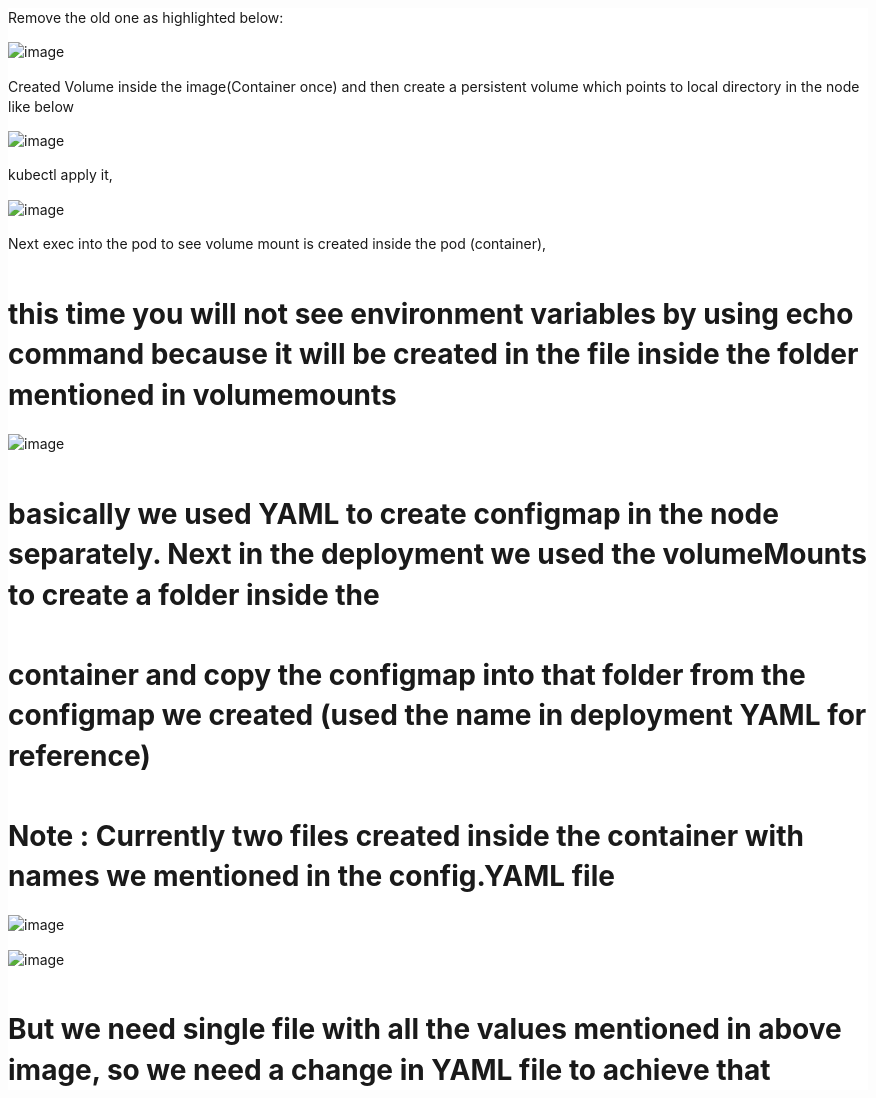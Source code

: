 
Remove the old one as highlighted below:


![image](https://user-images.githubusercontent.com/80065996/149625577-cb9b5a30-491d-4a15-a086-3111d7483a49.png)


Created Volume inside the image(Container once) and then create a persistent volume which points to local directory in the node like below


![image](https://user-images.githubusercontent.com/80065996/149626167-e79fcb11-29ea-4c58-9c39-cc8bea626916.png)


kubectl apply it,


![image](https://user-images.githubusercontent.com/80065996/149626192-e3102410-79f1-4ae8-bd01-d621d03c405b.png)


Next exec into the pod to see volume mount is created inside the pod (container), 
# this time you will not see environment variables by using echo command because it will be created in the file inside the folder mentioned in volumemounts


![image](https://user-images.githubusercontent.com/80065996/149626413-5a6ff168-bc24-46d0-8744-d0b88d5f50a6.png)


# basically we used YAML to create configmap in the node separately. Next in the deployment we used the volumeMounts to create a folder inside the 
# container and copy the configmap into that folder from the configmap we created (used the name in deployment YAML for reference)

# Note : Currently two files created inside the container with names we mentioned in the config.YAML file


![image](https://user-images.githubusercontent.com/80065996/149626589-df9ce6c4-9fd4-4129-9a48-27a25fb20228.png)


![image](https://user-images.githubusercontent.com/80065996/149626602-f27c69c9-67f5-4d65-ad0c-6b8f9b003f6f.png)


# But we need single file with all the values mentioned in above image, so we need a change in YAML file to achieve that

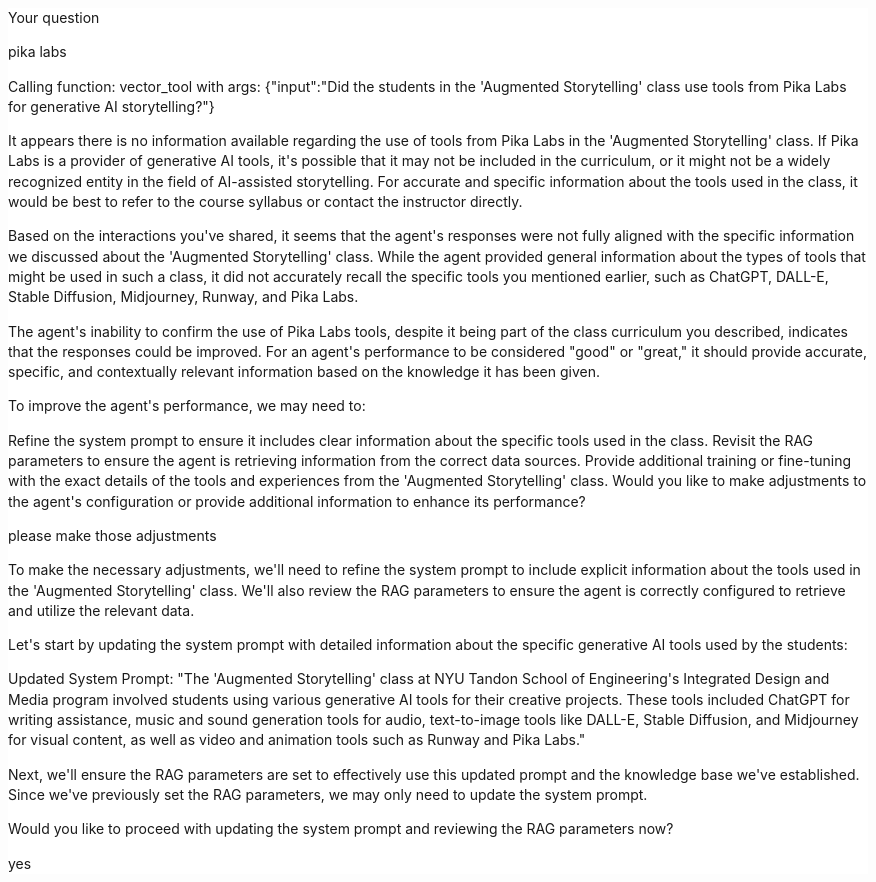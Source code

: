 Your question

pika labs

Calling function: vector_tool with args: {"input":"Did the students in the 'Augmented Storytelling' class use tools from Pika Labs for generative AI storytelling?"}

It appears there is no information available regarding the use of tools from Pika Labs in the 'Augmented Storytelling' class. If Pika Labs is a provider of generative AI tools, it's possible that it may not be included in the curriculum, or it might not be a widely recognized entity in the field of AI-assisted storytelling. For accurate and specific information about the tools used in the class, it would be best to refer to the course syllabus or contact the instructor directly.

Based on the interactions you've shared, it seems that the agent's responses were not fully aligned with the specific information we discussed about the 'Augmented Storytelling' class. While the agent provided general information about the types of tools that might be used in such a class, it did not accurately recall the specific tools you mentioned earlier, such as ChatGPT, DALL-E, Stable Diffusion, Midjourney, Runway, and Pika Labs.

The agent's inability to confirm the use of Pika Labs tools, despite it being part of the class curriculum you described, indicates that the responses could be improved. For an agent's performance to be considered "good" or "great," it should provide accurate, specific, and contextually relevant information based on the knowledge it has been given.

To improve the agent's performance, we may need to:

Refine the system prompt to ensure it includes clear information about the specific tools used in the class.
Revisit the RAG parameters to ensure the agent is retrieving information from the correct data sources.
Provide additional training or fine-tuning with the exact details of the tools and experiences from the 'Augmented Storytelling' class.
Would you like to make adjustments to the agent's configuration or provide additional information to enhance its performance?

please make those adjustments

To make the necessary adjustments, we'll need to refine the system prompt to include explicit information about the tools used in the 'Augmented Storytelling' class. We'll also review the RAG parameters to ensure the agent is correctly configured to retrieve and utilize the relevant data.

Let's start by updating the system prompt with detailed information about the specific generative AI tools used by the students:

Updated System Prompt: "The 'Augmented Storytelling' class at NYU Tandon School of Engineering's Integrated Design and Media program involved students using various generative AI tools for their creative projects. These tools included ChatGPT for writing assistance, music and sound generation tools for audio, text-to-image tools like DALL-E, Stable Diffusion, and Midjourney for visual content, as well as video and animation tools such as Runway and Pika Labs."

Next, we'll ensure the RAG parameters are set to effectively use this updated prompt and the knowledge base we've established. Since we've previously set the RAG parameters, we may only need to update the system prompt.

Would you like to proceed with updating the system prompt and reviewing the RAG parameters now?

yes
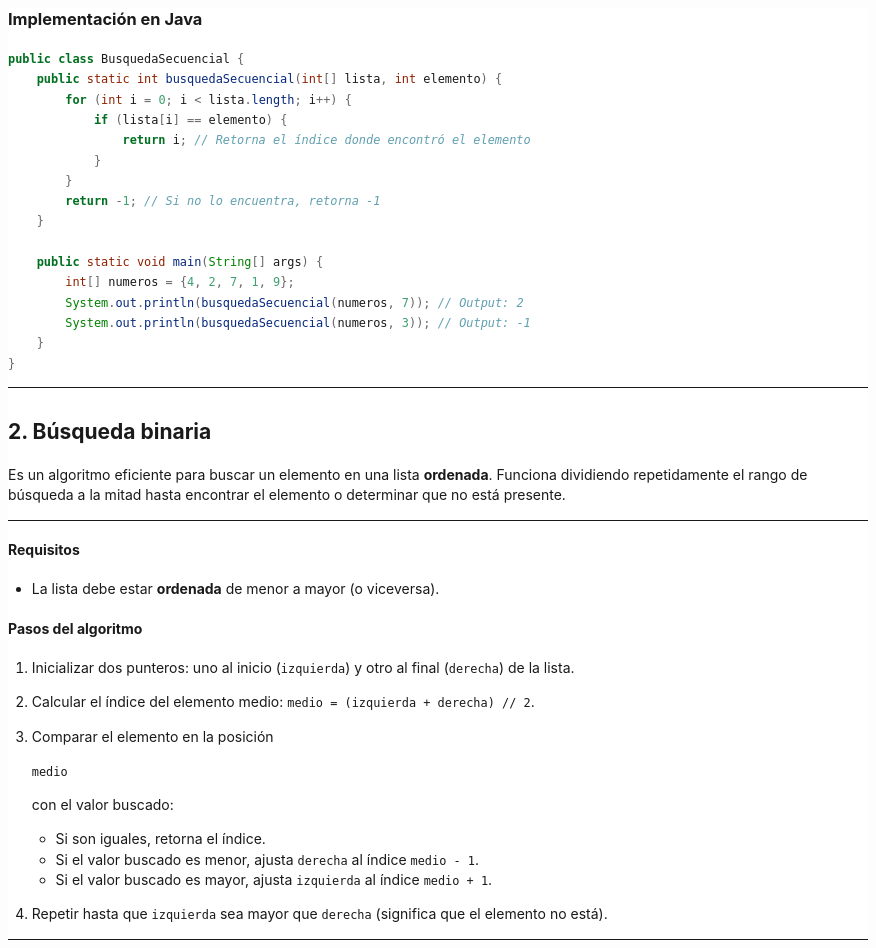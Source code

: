 
### Implementación en Java

```java
public class BusquedaSecuencial {
    public static int busquedaSecuencial(int[] lista, int elemento) {
        for (int i = 0; i < lista.length; i++) {
            if (lista[i] == elemento) {
                return i; // Retorna el índice donde encontró el elemento
            }
        }
        return -1; // Si no lo encuentra, retorna -1
    }

    public static void main(String[] args) {
        int[] numeros = {4, 2, 7, 1, 9};
        System.out.println(busquedaSecuencial(numeros, 7)); // Output: 2
        System.out.println(busquedaSecuencial(numeros, 3)); // Output: -1
    }
}
```

---

## 2. Búsqueda binaria

Es un algoritmo eficiente para buscar un elemento en una lista **ordenada**. Funciona dividiendo repetidamente el rango de búsqueda a la mitad hasta encontrar el elemento o determinar que no está presente.

---

#### Requisitos

- La lista debe estar **ordenada** de menor a mayor (o viceversa).

#### Pasos del algoritmo

1. Inicializar dos punteros: uno al inicio (`izquierda`) y otro al final (`derecha`) de la lista.

2. Calcular el índice del elemento medio: `medio = (izquierda + derecha) // 2`.

3. Comparar el elemento en la posición

   ```
   medio
   ```

   con el valor buscado:

   - Si son iguales, retorna el índice.
   - Si el valor buscado es menor, ajusta `derecha` al índice `medio - 1`.
   - Si el valor buscado es mayor, ajusta `izquierda` al índice `medio + 1`.

4. Repetir hasta que `izquierda` sea mayor que `derecha` (significa que el elemento no está).

---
***
_The problem:_
Write out exactly the lines above, from the very first through the line containing "Created Volume inside", both kept, with the pictures removed.

_Output for this exercise:_
Source code

: 
Remove the old one as highlighted below:


![image](https://user-images.githubusercontent.com/80065996/149625577-cb9b5a30-491d-4a15-a086-3111d7483a49.png)


Created Volume inside the image(Container once) and then create a persistent volume which points to local directory in the node like below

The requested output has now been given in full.